Irish technology firms raised €739m in venture capital funding last year, a decrease of 25% on the 2017 figure, according to the latest VenturePulse survey from the Irish Venture Capital Association. The survey also showed the size of the average deal slipped by €300,000 as a result of a dip in the number of larger investments.
Sarah-Jayne Larkin, director general of the Irish Venture Capital Association, said that while funding is declining across all deals, the biggest declines are being seen in the €10m-plus deals. For companies that are scaling and raising over €10m, the deal flow is down 30% last year on the previous year.

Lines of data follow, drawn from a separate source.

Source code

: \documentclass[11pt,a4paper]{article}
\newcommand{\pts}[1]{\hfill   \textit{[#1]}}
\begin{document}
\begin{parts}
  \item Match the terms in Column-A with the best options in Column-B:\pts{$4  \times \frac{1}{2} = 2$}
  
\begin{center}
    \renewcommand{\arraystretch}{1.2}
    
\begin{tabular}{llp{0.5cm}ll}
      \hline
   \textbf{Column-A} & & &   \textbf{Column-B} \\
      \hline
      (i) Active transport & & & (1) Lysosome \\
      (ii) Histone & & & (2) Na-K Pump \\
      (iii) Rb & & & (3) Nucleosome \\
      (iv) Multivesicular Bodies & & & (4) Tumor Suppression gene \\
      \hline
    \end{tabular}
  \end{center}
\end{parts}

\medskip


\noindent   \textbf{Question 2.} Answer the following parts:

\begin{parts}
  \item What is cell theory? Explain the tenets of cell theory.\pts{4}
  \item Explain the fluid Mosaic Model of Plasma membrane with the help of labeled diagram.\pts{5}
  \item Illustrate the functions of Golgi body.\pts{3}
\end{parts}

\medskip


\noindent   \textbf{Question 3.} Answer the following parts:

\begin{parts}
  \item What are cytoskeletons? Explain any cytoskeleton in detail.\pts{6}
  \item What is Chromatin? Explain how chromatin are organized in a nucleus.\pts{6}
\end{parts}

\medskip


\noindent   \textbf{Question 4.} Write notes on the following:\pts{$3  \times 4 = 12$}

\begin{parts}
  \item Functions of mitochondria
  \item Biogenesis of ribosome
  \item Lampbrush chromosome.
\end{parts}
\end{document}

She said that in comparison to other countries, the policy incentives here to mobilise private capital to the technology sector are just not as strong as they could be.
Ms Larkin said there is a cyclical nature to the venture capital industry in Ireland and Enterprise Ireland's Seed scheme does run on a seven year timetable and 2018 was the final year of one scheme. It is anticipated that a new scheme will be launched this year and Ms Larkin is expecting a greater degree of finance in the market this year from state sources.
However, since 2008 members of the Irish Venture Capital Association managed to take that state funding and gear it up over 15 times and then use that funding to invest in Irish SMEs. Ms Larkin described the Enterprise Ireland scheme as a cornerstone of investment, but she added that access to additional capital is also very important.
Ms Larkin said the cyclic nature of the funding means that if a cash injection comes in during year one, and if it is a seven year cycle, it is likely there will be less money in the system seven years down the line. One thing the association would like to see is an overlap so there is not a year where one scheme is running dry and a gap until another one starts, she suggested.
The options available to start-ups have expanded in recent years, with bank lending coming back on stream, more private equity money, as well as newer models like crowd-funding and so on. Ms Larkin said some of the figures released today by her association would include those other sources like private equity.
She said that all sources of capital in the Irish system are really welcome, adding that likes of crowd-funding is starting to be seen at the level where companies are just at the start-up phase and raising their very first capital to get going.
The venture capital sector really comes into place when those companies are starting to grow and really need fast access to significant levels of capital to globalise and participate on a world stage. "There is room for all forms of capital in the Irish system," Ms Larkin stated.